Several behavioral studies report that adolescent rats display a preference for nicotine compared with adults. However, age-related pharmacokinetic differences may confound the interpretation of these findings. Thus, differences in pharmacokinetic analyses of nicotine were investigated. Nicotine was administered via acute s.c. (1.0 mg base/kg) or i.v. (0.2 mg base/kg) injection to early adolescent (EA; postnatal day 25) and adult (AD; postnatal day 71) male Wistar rats. Nicotine and its primary metabolite, cotinine, and additional metabolites nornicotine, nicotine-1'-N-oxide, trans-3'-hydroxycotinine, and norcotinine were sampled from 10 minutes to 8 hours (plasma) and 2 to 8 hours (brain) post nicotine and analyzed by liquid chromatography-tandem mass spectrometry. Following s.c. nicotine, the EA cohort had lower levels of plasma nicotine, cotinine, and nicotine-1'-N-oxide at multiple time points, resulting in a lower area under the plasma concentration-time curve (AUC) for nicotine (P < 0.001), cotinine (P < 0.01), and nicotine-1'-N-oxide (P < 0.001). Brain levels were also lower for these compounds. In contrast, the EA cohort had higher plasma and brain AUCs (P < 0.001) for the minor metabolite nornicotine. Brain-to-plasma ratios varied for nicotine and its metabolites, and by age. Following i.v. nicotine administration, similar age-related differences were observed, and this route allowed detection of a 1.6-fold-larger volume of distribution and 2-fold higher plasma clearance in the EA cohort compared with the AD cohort. Thus, unlike in humans, there are substantial age differences in nicotine pharmacokinetics such that for a given nicotine dose, adolescent rats will have lower plasma and brain nicotine compared with adults, suggesting that this should be considered when interpreting animal model data.
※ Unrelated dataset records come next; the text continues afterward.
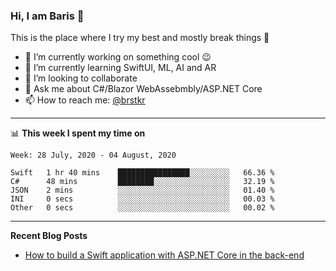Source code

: ### Hi, I am Baris 👋

This is the place where I try my best and mostly break things :rofl:


- 🔭 I’m currently working on something cool :wink:
- 🌱 I’m currently learning SwiftUI, ML, AI and AR
- 👯 I’m looking to collaborate
- 💬 Ask me about C#/Blazor WebAssebmbly/ASP.NET Core
- 📫 How to reach me: [@brstkr](https://brstkr.com/contact.html)

---------

📊 **This week I spent my time on**
<!--START_SECTION:waka-->
```text
Week: 28 July, 2020 - 04 August, 2020

Swift   1 hr 40 mins    ████████████████░░░░░░░░░   66.36 % 
C#      48 mins         ████████░░░░░░░░░░░░░░░░░   32.19 % 
JSON    2 mins          ░░░░░░░░░░░░░░░░░░░░░░░░░   01.40 % 
INI     0 secs          ░░░░░░░░░░░░░░░░░░░░░░░░░   00.03 % 
Other   0 secs          ░░░░░░░░░░░░░░░░░░░░░░░░░   00.02 %
```
<!--END_SECTION:waka-->

---------

**Recent Blog Posts**
 - [How to build a Swift application with ASP.NET Core in the back-end](https://medium.com/@brstkr3/how-to-connect-your-swift-application-to-an-asp-net-core-back-end-cc0ab9a4fba8)

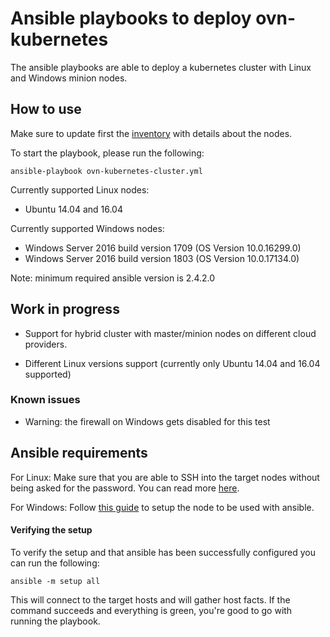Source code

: # Ansible playbooks to deploy ovn-kubernetes

The ansible playbooks are able to deploy a kubernetes cluster with
Linux and Windows minion nodes.

## How to use

Make sure to update first the [inventory](/contrib/inventory) with
details about the nodes.

To start the playbook, please run the following:
```
ansible-playbook ovn-kubernetes-cluster.yml
```

Currently supported Linux nodes:
- Ubuntu 14.04 and 16.04

Currently supported Windows nodes:
- Windows Server 2016 build version 1709 (OS Version 10.0.16299.0)
- Windows Server 2016 build version 1803 (OS Version 10.0.17134.0)

Note: minimum required ansible version is 2.4.2.0

## Work in progress

- Support for hybrid cluster with master/minion nodes on different cloud providers.

- Different Linux versions support (currently only Ubuntu 14.04 and 16.04 supported)

### Known issues

- Warning: the firewall on Windows gets disabled for this test

## Ansible requirements

For Linux: Make sure that you are able to SSH into the target nodes without being
asked for the password. You can read more [here](http://docs.ansible.com/ansible/latest/user_guide/intro_getting_started.html).

For Windows: Follow [this guide](https://docs.ansible.com/ansible/devel/user_guide/windows_setup.html)
to setup the node to be used with ansible.

#### Verifying the setup

To verify the setup and that ansible has been successfully configured you can run the following:

```
ansible -m setup all
```

This will connect to the target hosts and will gather host facts.
If the command succeeds and everything is green, you're good to go with running the playbook.
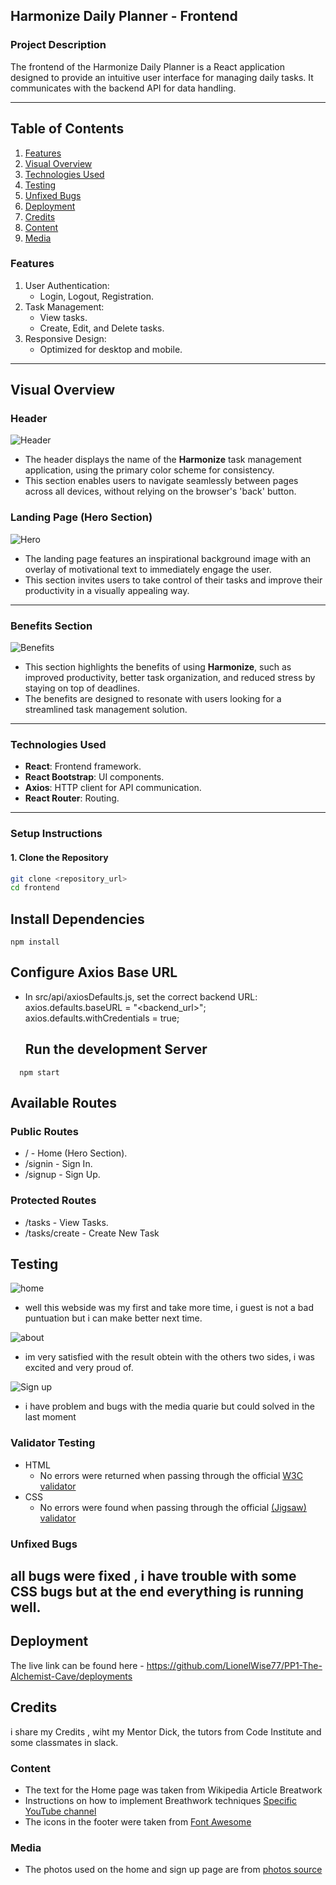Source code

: ## Harmonize Daily Planner - Frontend

### **Project Description**

The frontend of the Harmonize Daily Planner is a React application designed to provide an intuitive user interface for managing daily tasks. It communicates with the backend API for data handling.

---

## Table of Contents

1. [Features](#features)
2. [Visual Overview](#visual-overview)
3. [Technologies Used](#technologies-used)
4. [Testing](#testing)
5. [Unfixed Bugs](#unfixed-bugs)
6. [Deployment](#deployment)
7. [Credits](#credits)
8. [Content](#content)
9. [Media](#media)

### **Features**

1. User Authentication:
   - Login, Logout, Registration.
2. Task Management:
   - View tasks.
   - Create, Edit, and Delete tasks.
3. Responsive Design:
   - Optimized for desktop and mobile.

---

## Visual Overview

### Header

![Header](/assets/images/harmonize-header.png)

- The header displays the name of the **Harmonize** task management application, using the primary color scheme for consistency.
- This section enables users to navigate seamlessly between pages across all devices, without relying on the browser's 'back' button.

### Landing Page (Hero Section)

![Hero](/assets/images/harmonize-hero.png)

- The landing page features an inspirational background image with an overlay of motivational text to immediately engage the user.
- This section invites users to take control of their tasks and improve their productivity in a visually appealing way.

---

### Benefits Section

![Benefits](/assets/images/harmonize-benefits.png)

- This section highlights the benefits of using **Harmonize**, such as improved productivity, better task organization, and reduced stress by staying on top of deadlines.
- The benefits are designed to resonate with users looking for a streamlined task management solution.

---

### **Technologies Used**

- **React**: Frontend framework.
- **React Bootstrap**: UI components.
- **Axios**: HTTP client for API communication.
- **React Router**: Routing.

---

### **Setup Instructions**

#### **1. Clone the Repository**

```bash
git clone <repository_url>
cd frontend
```

## Install Dependencies

```
npm install
```

## Configure Axios Base URL

- In src/api/axiosDefaults.js, set the correct backend URL:
  axios.defaults.baseURL = "<backend_url>";
  axios.defaults.withCredentials = true;

  ## Run the development Server

```
  npm start
```

## Available Routes

### Public Routes

- / - Home (Hero Section).
- /signin - Sign In.
- /signup - Sign Up.

### Protected Routes

- /tasks - View Tasks.
- /tasks/create - Create New Task

## Testing

![home](/assets/css/images/lighthouse%20resubmited.png)

- well this webside was my first and take more time, i guest is not a bad puntuation but i can make better next time.

![about](/assets/css/images/about%20screen.png)

- im very satisfied with the result obtein with the others two sides, i was excited and very proud of.

![Sign up](/assets/css/images/signup%20screen%20test.png)

- i have problem and bugs with the media quarie but could solved in the last moment

### Validator Testing

- HTML
  - No errors were returned when passing through the official [W3C validator](https://validator.w3.org/nu/?doc=https%3A%2F%2Flionelwise77.github.io%2FPP1-The-Alchemist-Cave%2F)
- CSS
  - No errors were found when passing through the official [(Jigsaw) validator](https://jigsaw.w3.org/css-validator/validator?uri=https%3A%2F%2Flionelwise77.github.io%2FPP1-The-Alchemist-Cave%2F&profile=css3svg&usermedium=all&warning=1&vextwarning=&lang=en)

### Unfixed Bugs

## all bugs were fixed , i have trouble with some CSS bugs but at the end everything is running well.

## Deployment

The live link can be found here - https://github.com/LionelWise77/PP1-The-Alchemist-Cave/deployments

## Credits

i share my Credits , wiht my Mentor Dick, the tutors from Code Institute and some classmates in slack.

### Content

- The text for the Home page was taken from Wikipedia Article Breatwork
- Instructions on how to implement Breathwork techniques [Specific YouTube channel](https://www.youtube.com/@BreatheWithSandy)
- The icons in the footer were taken from [Font Awesome](https://fontawesome.com/)

### Media

- The photos used on the home and sign up page are from [photos source](https://www.pexels.com/search/natural/)

```

```
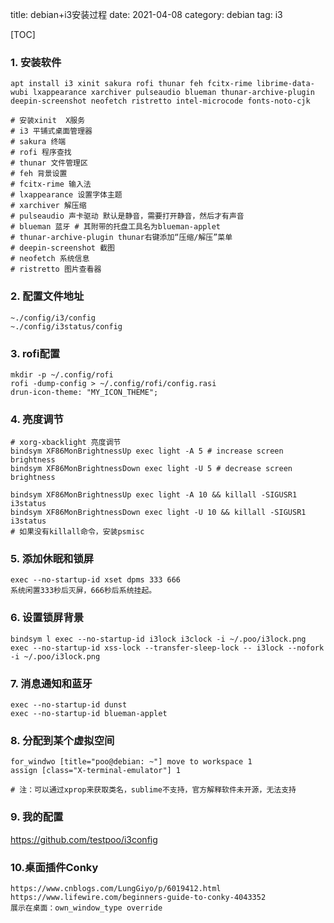title: debian+i3安装过程
date: 2021-04-08
category: debian
tag: i3

[TOC]

### 1. 安装软件

```
apt install i3 xinit sakura rofi thunar feh fcitx-rime librime-data-wubi lxappearance xarchiver pulseaudio blueman thunar-archive-plugin deepin-screenshot neofetch ristretto intel-microcode fonts-noto-cjk

# 安装xinit  X服务
# i3 平铺式桌面管理器
# sakura 终端
# rofi 程序查找
# thunar 文件管理区
# feh 背景设置
# fcitx-rime 输入法
# lxappearance 设置字体主题
# xarchiver 解压缩
# pulseaudio 声卡驱动 默认是静音，需要打开静音，然后才有声音
# blueman 蓝牙 # 其附带的托盘工具名为blueman-applet
# thunar-archive-plugin thunar右键添加“压缩/解压”菜单
# deepin-screenshot 截图
# neofetch 系统信息
# ristretto 图片查看器
```

### 2. 配置文件地址

```
~./config/i3/config
~./config/i3status/config
```

### 3. rofi配置

```
mkdir -p ~/.config/rofi
rofi -dump-config > ~/.config/rofi/config.rasi
drun-icon-theme: "MY_ICON_THEME";
```

### 4. 亮度调节

```
# xorg-xbacklight 亮度调节
bindsym XF86MonBrightnessUp exec light -A 5 # increase screen brightness
bindsym XF86MonBrightnessDown exec light -U 5 # decrease screen brightness

bindsym XF86MonBrightnessUp exec light -A 10 && killall -SIGUSR1 i3status
bindsym XF86MonBrightnessDown exec light -U 10 && killall -SIGUSR1 i3status
# 如果没有killall命令，安装psmisc
```

### 5. 添加休眠和锁屏

```
exec --no-startup-id xset dpms 333 666
系统闲置333秒后灭屏，666秒后系统挂起。
```

### 6. 设置锁屏背景

```
bindsym l exec --no-startup-id i3lock i3clock -i ~/.poo/i3lock.png
exec --no-startup-id xss-lock --transfer-sleep-lock -- i3lock --nofork -i ~/.poo/i3lock.png
```

### 7. 消息通知和蓝牙

```
exec --no-startup-id dunst
exec --no-startup-id blueman-applet
```

### 8. 分配到某个虚拟空间

```
for_windwo [title="poo@debian: ~"] move to workspace 1
assign [class="X-terminal-emulator"] 1

# 注：可以通过xprop来获取类名，sublime不支持，官方解释软件未开源，无法支持
```

### 9. 我的配置

<https://github.com/testpoo/i3config>

### 10.桌面插件Conky

```
https://www.cnblogs.com/LungGiyo/p/6019412.html
https://www.lifewire.com/beginners-guide-to-conky-4043352
展示在桌面：own_window_type override
```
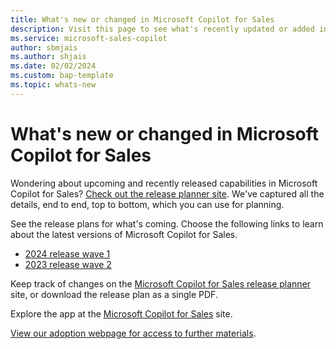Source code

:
 ```yaml
---
title: What's new or changed in Microsoft Copilot for Sales
description: Visit this page to see what's recently updated or added in Microsoft Copilot for Sales.
ms.service: microsoft-sales-copilot
author: sbmjais
ms.author: shjais
ms.date: 02/02/2024
ms.custom: bap-template 
ms.topic: whats-new 
---
```


# What's new or changed in Microsoft Copilot for Sales

Wondering about upcoming and recently released capabilities in Microsoft Copilot for Sales? [Check out the release planner site](https://releaseplans.microsoft.com/en-US/?app=Microsoft+Copilot+for+Sales). We've captured all the details, end to end, top to bottom, which you can use for planning.

See the release plans for what's coming. Choose the following links to learn about the latest versions of Microsoft Copilot for Sales.

- [2024 release wave 1](/dynamics365/release-plan/2024wave1/sales/microsoft-copilot-sales/planned-features)
- [2023 release wave 2](/dynamics365/release-plan/2023wave2/sales/microsoft-sales-copilot/planned-features)

Keep track of changes on the [Microsoft Copilot for Sales release planner](https://releaseplans.microsoft.com/en-US/?app=Microsoft+Copilot+for+Sales) site, or download the release plan as a single PDF.

Explore the app at the [Microsoft Copilot for Sales](https://www.microsoft.com/ai/microsoft-sales-copilot) site.

[View our adoption webpage for access to further materials](https://adoption.microsoft.com/copilot-for-sales/).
多项行为学研究报告称,与成年大鼠相比,青春期大鼠对尼古丁表现出偏好。然而,与年龄相关的药代动力学差异可能会混淆这些研究结果的解读。因此,对尼古丁的药代动力学分析差异进行了研究。通过急性皮下注射(1.0 mg碱/kg)或静脉注射(0.2 mg碱/kg)尼古丁,将其给予青春期早期(EA;出生后第25天)和成年(AD;出生后第71天)雄性Wistar大鼠。在注射尼古丁后10分钟至8小时(血浆)和2至8小时(脑)采集尼古丁及其主要代谢物可替宁,以及其他代谢物去甲烟碱、尼古丁-1'-N-氧化物、反式-3'-羟基可替宁和去甲可替宁,并通过液相色谱-串联质谱法进行分析。皮下注射尼古丁后,在多个时间点,EA组的血浆尼古丁、可替宁和尼古丁-1'-N-氧化物水平较低,导致尼古丁(P < 0.001)、可替宁(P < 0.01)和尼古丁-1'-N-氧化物(P < 0.001)的血浆浓度-时间曲线下面积(AUC)较低。这些化合物的脑内水平也较低。相比之下,EA组次要代谢物去甲烟碱的血浆和脑AUC较高(P < 0.001)。尼古丁及其代谢物的脑-血浆比值因物质和年龄而异。静脉注射尼古丁后,观察到类似的与年龄相关的差异,并且与AD组相比,该给药途径使得EA组的分布容积大1.6倍,血浆清除率高2倍。因此,与人类不同,尼古丁药代动力学存在显著的年龄差异,对于给定的尼古丁剂量,青春期大鼠的血浆和脑内尼古丁水平低于成年大鼠,这表明在解释动物模型数据时应考虑这一点。